“The Invisible Bridge” by Julie Orringer FIC ORRI (also LARGE PRINT, ebook, downloadable audiobook)
This is a hefty (almost 600 pages) but beautifully written novel about Jewish Hungarians before and during World War II. I usually avoid reading such long books, but it was chosen by a book discussion group, so I dutifully plowed through all those luscious words. The thing I wondered about most was the title–there was nothing mentioned about an “invisible bridge” until page 331 and then it was just a mention, nothing more. So by the end I had to wonder about the various meanings of an invisible bridge as a metaphor which was one of the things that made this book good for discussion.
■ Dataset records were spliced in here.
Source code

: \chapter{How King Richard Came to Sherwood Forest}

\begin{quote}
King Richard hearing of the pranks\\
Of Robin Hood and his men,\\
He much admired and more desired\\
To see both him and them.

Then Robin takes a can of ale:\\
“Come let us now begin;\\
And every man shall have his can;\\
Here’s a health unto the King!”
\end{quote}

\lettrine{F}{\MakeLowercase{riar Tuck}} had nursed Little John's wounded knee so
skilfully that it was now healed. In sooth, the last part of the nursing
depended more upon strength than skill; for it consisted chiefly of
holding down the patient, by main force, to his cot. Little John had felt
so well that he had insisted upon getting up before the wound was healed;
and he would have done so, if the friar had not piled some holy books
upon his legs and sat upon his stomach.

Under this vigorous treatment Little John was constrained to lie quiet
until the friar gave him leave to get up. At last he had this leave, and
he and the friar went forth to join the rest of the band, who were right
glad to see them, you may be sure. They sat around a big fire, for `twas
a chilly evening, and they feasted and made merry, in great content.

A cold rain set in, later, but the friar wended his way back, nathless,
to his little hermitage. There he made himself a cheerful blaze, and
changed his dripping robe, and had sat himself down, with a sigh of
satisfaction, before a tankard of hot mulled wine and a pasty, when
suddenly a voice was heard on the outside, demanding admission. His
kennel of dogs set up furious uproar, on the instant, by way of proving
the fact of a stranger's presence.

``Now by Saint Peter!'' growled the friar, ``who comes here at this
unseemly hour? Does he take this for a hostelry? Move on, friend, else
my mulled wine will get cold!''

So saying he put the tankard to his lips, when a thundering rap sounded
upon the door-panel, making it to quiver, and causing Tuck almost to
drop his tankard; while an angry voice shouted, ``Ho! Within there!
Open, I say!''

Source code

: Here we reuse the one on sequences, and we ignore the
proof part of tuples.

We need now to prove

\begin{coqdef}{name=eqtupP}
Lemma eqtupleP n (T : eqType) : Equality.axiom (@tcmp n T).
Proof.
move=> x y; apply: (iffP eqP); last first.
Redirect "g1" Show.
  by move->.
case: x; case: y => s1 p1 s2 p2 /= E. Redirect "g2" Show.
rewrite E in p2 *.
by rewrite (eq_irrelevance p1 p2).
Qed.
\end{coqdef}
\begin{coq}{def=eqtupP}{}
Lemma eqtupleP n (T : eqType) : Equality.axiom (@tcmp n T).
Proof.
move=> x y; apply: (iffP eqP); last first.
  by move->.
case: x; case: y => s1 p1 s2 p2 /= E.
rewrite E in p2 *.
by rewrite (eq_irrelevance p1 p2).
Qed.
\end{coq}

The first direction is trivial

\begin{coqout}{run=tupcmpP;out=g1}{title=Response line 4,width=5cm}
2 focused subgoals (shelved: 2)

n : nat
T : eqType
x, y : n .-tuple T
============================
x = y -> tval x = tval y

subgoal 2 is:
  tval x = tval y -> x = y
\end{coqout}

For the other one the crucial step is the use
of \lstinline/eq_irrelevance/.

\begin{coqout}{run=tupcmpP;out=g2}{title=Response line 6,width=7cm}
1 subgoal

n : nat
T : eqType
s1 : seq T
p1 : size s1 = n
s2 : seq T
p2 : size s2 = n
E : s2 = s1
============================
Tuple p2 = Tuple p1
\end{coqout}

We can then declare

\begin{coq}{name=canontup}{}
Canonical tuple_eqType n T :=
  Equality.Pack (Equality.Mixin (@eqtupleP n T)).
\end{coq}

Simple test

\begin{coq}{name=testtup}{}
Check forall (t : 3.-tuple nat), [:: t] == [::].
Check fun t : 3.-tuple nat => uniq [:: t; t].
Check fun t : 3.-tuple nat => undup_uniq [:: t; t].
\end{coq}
I didn’t know very much about the country of Hungary in general let alone about what things were like there just prior to and during WWII. Hungary had been on the losing side in WWI and lost some territory the politicians wanted back. Going with Hitler seemed like the only way they’d get it back, so they sided with him. Orringer wrote about the Arrow Cross, Hungary’s Fascist element, but also about Hungarians who weren’t antisemites. “The Invisible Bridge” is a family saga, a love story, a coming of age story, a war story, and historical fiction. The reader really gets of sense of post-WWI Hungary, what people wore, what they ate, what the culture was like. The reader also gets a similar sense of Paris where a sizable Hungarian community lived before the WWII.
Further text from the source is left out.